_DATA EXTRACT:_
◆ ◆ ◆ ◆
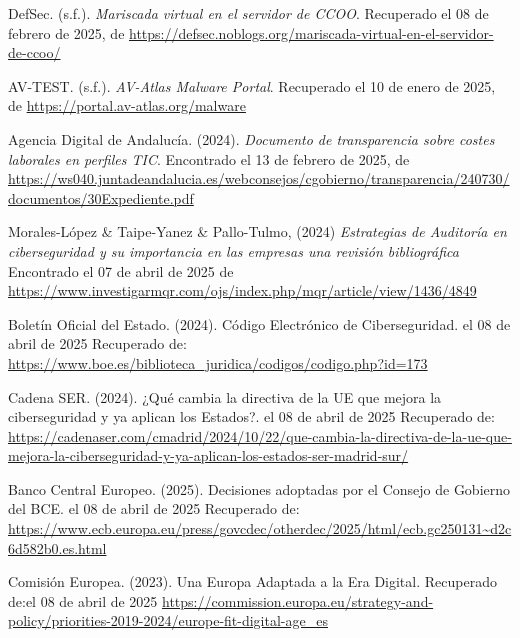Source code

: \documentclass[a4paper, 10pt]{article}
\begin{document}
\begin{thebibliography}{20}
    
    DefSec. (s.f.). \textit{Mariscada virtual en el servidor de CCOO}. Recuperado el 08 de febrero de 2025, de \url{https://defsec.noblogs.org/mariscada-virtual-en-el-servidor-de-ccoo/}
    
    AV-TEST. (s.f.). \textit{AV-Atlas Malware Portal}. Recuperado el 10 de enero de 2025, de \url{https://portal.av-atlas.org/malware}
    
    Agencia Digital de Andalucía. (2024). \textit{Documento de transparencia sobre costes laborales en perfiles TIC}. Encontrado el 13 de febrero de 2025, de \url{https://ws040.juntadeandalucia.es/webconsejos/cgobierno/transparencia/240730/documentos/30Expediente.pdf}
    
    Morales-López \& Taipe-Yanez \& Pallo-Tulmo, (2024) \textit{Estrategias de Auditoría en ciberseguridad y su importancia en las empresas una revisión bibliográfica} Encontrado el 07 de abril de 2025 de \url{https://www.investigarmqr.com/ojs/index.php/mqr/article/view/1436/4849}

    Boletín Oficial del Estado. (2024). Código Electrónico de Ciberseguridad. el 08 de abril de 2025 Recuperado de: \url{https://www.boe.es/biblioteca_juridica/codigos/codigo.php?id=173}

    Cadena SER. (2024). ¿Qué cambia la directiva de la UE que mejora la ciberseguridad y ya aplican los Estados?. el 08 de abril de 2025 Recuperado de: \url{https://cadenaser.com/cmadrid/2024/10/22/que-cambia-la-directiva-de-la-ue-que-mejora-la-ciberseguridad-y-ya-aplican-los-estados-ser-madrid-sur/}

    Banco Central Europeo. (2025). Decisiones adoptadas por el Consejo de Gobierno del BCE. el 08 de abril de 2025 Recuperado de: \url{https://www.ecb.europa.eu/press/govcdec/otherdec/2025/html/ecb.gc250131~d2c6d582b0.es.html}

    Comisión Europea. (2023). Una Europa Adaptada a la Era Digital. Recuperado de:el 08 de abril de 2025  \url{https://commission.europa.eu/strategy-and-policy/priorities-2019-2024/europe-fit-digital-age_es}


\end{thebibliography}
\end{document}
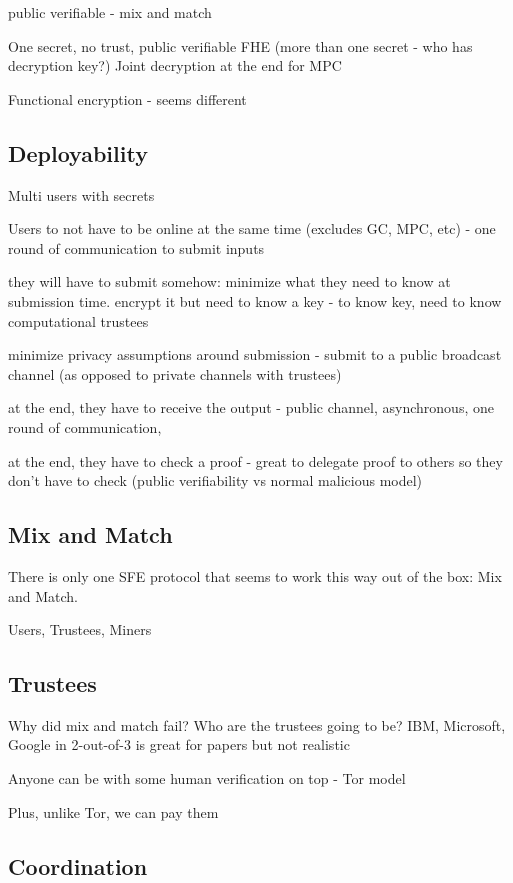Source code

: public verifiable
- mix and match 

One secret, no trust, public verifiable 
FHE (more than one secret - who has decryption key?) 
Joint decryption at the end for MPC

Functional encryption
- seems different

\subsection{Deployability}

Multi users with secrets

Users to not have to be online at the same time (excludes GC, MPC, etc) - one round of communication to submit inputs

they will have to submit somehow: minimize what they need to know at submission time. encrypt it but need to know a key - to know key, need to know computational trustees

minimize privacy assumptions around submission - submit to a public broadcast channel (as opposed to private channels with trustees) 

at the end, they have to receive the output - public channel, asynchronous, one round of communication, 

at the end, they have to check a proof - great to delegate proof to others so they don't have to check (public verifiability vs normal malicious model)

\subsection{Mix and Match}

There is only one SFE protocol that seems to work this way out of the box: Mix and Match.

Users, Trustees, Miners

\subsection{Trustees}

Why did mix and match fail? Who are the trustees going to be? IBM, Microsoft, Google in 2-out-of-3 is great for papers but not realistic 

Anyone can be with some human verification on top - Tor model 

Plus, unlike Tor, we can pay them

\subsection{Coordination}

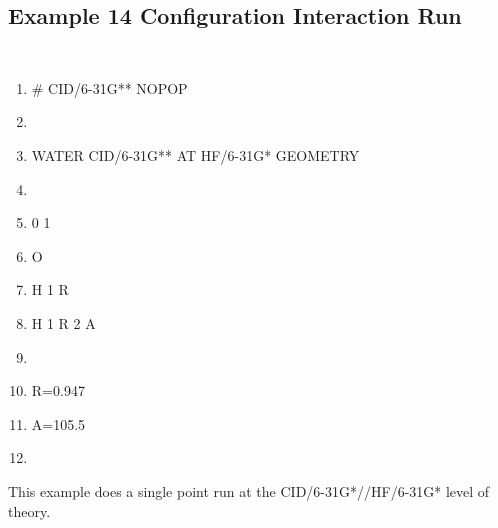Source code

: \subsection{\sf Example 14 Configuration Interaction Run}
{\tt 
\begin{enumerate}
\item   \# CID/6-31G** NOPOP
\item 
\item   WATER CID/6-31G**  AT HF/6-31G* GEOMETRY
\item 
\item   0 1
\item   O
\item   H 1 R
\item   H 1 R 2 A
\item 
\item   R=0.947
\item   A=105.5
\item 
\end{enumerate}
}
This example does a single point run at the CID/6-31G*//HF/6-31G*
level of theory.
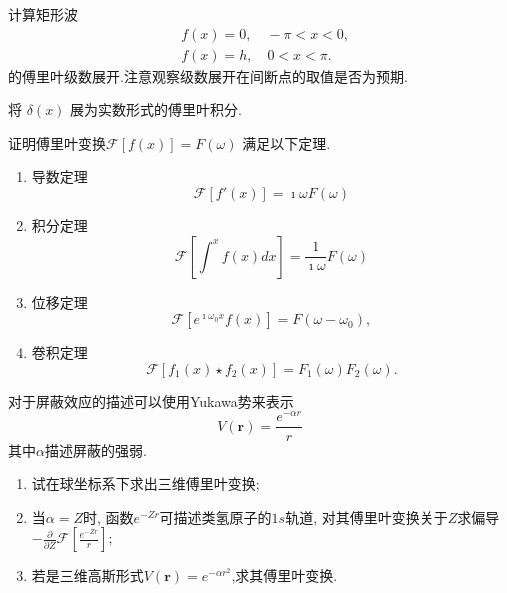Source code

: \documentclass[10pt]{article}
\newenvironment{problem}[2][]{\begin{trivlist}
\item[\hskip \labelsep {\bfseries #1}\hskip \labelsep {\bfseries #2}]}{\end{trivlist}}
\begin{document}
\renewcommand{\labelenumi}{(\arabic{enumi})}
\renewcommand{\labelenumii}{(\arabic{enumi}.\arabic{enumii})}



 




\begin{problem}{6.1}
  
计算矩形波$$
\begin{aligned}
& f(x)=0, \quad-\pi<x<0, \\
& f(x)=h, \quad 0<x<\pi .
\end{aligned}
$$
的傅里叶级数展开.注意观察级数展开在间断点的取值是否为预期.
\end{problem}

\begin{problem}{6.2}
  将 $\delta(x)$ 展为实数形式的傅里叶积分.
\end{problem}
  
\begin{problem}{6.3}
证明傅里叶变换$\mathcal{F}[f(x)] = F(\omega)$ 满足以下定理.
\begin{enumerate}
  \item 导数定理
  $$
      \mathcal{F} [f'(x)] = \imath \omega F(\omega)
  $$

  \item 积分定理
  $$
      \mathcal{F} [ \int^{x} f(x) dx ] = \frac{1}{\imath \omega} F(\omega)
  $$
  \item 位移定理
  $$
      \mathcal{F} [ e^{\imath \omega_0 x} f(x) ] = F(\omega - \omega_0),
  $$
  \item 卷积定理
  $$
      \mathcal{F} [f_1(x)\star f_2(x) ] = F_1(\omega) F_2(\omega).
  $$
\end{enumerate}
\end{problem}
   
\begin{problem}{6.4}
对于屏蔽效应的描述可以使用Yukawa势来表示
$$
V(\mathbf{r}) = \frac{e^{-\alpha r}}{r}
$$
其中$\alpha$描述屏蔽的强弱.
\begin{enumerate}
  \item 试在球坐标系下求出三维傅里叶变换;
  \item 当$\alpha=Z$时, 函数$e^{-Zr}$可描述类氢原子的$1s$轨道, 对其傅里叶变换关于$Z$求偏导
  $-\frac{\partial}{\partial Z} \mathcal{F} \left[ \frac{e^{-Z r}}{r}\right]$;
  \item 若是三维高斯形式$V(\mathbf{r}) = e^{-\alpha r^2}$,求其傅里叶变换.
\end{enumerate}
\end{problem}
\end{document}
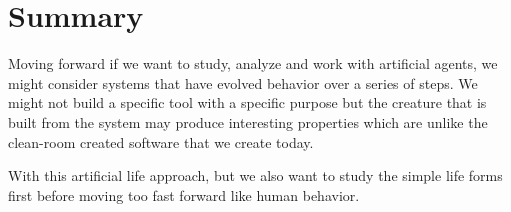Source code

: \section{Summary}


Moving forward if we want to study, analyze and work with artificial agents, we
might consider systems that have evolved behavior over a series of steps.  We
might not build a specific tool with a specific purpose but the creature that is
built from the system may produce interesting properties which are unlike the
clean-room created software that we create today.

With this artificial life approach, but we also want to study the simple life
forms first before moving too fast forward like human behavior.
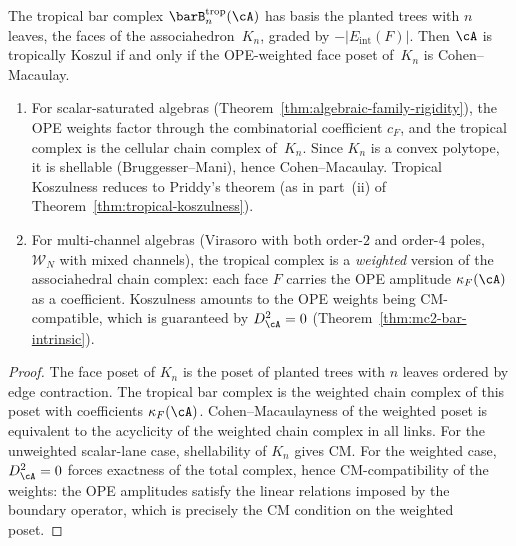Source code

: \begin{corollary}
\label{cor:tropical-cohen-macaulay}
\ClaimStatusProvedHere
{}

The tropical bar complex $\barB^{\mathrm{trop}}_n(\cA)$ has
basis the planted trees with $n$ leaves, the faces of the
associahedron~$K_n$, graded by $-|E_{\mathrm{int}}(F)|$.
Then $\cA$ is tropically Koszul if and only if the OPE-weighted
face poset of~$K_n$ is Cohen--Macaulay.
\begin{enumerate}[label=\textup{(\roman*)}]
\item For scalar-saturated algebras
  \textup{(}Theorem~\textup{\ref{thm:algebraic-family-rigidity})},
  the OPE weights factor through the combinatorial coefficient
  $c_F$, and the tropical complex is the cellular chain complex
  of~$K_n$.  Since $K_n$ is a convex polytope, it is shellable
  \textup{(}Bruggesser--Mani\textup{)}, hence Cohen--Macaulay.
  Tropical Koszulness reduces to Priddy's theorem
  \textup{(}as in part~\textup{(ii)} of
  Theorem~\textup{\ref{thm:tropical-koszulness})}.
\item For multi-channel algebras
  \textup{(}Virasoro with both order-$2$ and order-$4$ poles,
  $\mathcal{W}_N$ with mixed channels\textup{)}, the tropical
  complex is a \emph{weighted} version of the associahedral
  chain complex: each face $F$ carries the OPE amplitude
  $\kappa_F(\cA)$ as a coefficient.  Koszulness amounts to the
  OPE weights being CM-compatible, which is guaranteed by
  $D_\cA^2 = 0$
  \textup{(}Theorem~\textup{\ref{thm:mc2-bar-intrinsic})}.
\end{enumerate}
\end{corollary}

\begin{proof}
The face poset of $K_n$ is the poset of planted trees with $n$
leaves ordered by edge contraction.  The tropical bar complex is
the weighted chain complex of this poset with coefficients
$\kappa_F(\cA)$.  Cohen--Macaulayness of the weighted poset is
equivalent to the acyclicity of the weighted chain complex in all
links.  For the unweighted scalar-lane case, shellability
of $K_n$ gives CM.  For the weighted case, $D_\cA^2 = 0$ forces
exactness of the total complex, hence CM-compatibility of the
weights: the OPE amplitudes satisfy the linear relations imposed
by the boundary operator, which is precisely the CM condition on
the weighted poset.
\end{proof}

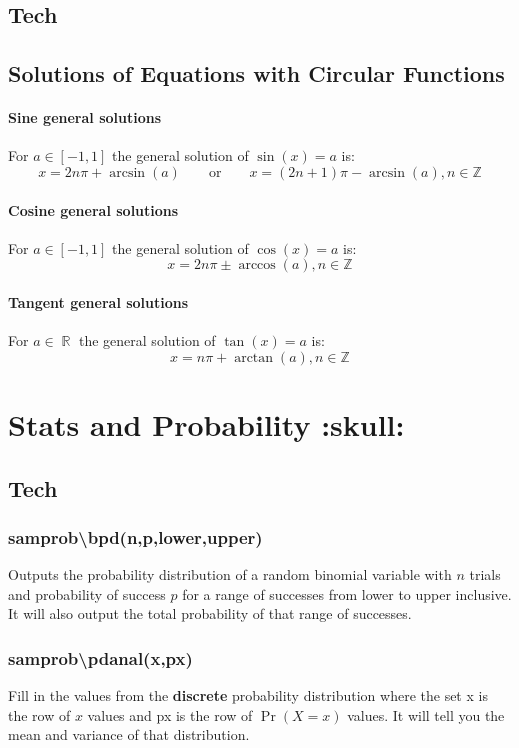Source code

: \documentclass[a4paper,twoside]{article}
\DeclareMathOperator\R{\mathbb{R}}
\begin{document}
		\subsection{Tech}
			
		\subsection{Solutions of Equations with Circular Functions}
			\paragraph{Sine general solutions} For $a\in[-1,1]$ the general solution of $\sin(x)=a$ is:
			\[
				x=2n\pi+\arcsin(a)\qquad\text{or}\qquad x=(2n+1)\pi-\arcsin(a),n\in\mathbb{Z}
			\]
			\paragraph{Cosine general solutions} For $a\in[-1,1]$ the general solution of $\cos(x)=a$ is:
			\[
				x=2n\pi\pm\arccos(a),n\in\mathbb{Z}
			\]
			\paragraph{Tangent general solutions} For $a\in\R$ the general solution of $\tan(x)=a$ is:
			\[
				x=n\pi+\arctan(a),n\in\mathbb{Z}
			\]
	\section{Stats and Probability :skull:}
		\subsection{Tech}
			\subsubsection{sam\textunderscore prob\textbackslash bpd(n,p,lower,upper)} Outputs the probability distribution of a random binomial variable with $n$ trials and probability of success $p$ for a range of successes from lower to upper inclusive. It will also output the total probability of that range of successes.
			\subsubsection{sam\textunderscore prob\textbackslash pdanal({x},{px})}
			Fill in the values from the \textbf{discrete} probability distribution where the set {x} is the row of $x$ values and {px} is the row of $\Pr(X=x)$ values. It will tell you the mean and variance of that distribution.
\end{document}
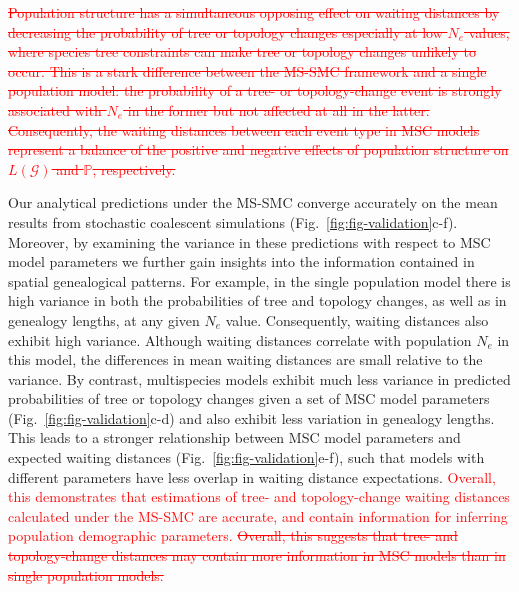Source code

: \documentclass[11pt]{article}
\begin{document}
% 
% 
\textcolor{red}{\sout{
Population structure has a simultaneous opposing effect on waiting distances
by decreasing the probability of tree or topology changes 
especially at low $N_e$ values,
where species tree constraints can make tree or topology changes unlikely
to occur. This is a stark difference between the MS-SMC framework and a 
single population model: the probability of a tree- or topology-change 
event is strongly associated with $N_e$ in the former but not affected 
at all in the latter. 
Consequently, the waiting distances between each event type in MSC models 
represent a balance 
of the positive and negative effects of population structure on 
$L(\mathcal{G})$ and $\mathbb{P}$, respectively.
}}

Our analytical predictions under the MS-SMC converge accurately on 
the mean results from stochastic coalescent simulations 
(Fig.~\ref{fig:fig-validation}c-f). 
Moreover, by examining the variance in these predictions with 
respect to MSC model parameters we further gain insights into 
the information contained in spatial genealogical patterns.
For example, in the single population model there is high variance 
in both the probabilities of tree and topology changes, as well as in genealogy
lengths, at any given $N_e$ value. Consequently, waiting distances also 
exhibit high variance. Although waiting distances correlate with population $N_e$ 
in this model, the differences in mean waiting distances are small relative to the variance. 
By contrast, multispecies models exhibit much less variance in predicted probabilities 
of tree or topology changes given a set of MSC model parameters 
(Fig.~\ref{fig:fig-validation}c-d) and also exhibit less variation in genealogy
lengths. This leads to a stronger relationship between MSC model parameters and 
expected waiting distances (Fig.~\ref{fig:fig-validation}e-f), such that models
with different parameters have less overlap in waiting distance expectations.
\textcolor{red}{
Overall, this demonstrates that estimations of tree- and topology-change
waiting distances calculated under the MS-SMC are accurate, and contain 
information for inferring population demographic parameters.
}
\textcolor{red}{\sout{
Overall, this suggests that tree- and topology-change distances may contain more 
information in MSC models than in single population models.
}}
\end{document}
◆ ◆ ◆ ◆
_WORK INSTRUCTION:_ Give again, exactly, the lines from the start of the data through the one holding "Recuperado el 10"; omit the pictures.

_OUTPUT BELOW:_
Source code

: \documentclass[a4paper, 10pt]{article}
\begin{document}
\begin{thebibliography}{20}
    
    DefSec. (s.f.). \textit{Mariscada virtual en el servidor de CCOO}. Recuperado el 08 de febrero de 2025, de \url{https://defsec.noblogs.org/mariscada-virtual-en-el-servidor-de-ccoo/}
    
    AV-TEST. (s.f.). \textit{AV-Atlas Malware Portal}. Recuperado el 10 de enero de 2025, de \url{https://portal.av-atlas.org/malware}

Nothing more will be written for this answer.